In the United States, public health boards were first established in the 1860s and ’70s, charged with implementing policies in line with the idea that a society, working as a whole, can help protect individuals from disease and generally increase quality of life. Creating sanitation campaigns, tracing E. coli cases, or managing norovirus outbreaks at a nursing home — all of those things are handled by practitioners of public health. But another, far less discussed component of public health is engendering trust in public health — because sooner or later, people may need to trust medical advice that isn’t intuitively or automatically convincing in order to protect themselves and others.

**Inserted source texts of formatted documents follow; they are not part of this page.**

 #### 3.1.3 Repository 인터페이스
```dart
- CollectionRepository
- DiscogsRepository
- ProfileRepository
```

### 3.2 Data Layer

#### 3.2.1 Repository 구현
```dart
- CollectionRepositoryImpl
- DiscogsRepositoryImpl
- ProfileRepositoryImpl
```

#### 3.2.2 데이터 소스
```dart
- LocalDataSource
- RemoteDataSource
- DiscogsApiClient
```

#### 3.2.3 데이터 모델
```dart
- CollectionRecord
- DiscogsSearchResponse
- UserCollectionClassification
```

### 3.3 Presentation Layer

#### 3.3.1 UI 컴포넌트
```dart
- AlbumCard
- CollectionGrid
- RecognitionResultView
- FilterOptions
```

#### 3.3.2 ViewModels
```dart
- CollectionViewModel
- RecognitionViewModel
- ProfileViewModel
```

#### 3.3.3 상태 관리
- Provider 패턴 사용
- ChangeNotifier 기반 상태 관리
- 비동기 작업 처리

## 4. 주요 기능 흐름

“Any advocate of vaccinations or any science that you can’t see, hear, or touch has an uphill road to walk,” said Mark Navin, an associate professor of philosophy at Oakland University who specializes in the bioethics of public health. “What they’re up against is a lot of ‘common sense’ and intuitionist ways of knowledge. With COVID, for example, people might not see others dying, but exponential growth is also a really hard concept: how two deaths becomes four deaths, becomes 16 deaths, and the chart explodes really quickly.”

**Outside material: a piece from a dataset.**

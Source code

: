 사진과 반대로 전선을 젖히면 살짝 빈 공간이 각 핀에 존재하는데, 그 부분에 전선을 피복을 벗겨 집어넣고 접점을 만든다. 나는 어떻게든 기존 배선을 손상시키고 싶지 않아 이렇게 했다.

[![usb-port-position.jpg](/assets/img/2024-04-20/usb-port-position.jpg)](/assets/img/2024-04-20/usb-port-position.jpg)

“Every generation has to come and decide if they’re going to trust the government, and if they’re going to trust medicine,” Navin said. “And we’ve taken it for granted in the post–World War II era that people have this, but every generation has to come in and cultivate it.”
And that’s the problem with the current era. There are some people, like Myerowitz, the doctor whom Bukacek replaced on the Flathead County Board of Health, who have firsthand experience with pandemics: When he was a young boy, Myerowitz nearly died from polio. He was bedridden for an entire summer. But others struggle with the intangibility or invisibility of public health success, either with vaccines or with social distancing.
“Every generation has to come and decide if they’re going to trust the government, and if they’re going to trust medicine.”
Granted, the vast majority of Americans do believe in vaccines, and have adhered to social distancing guidelines. But when it comes to public health, distrust is contagious — and exacerbated by the relatively recent politicization and polarization of science.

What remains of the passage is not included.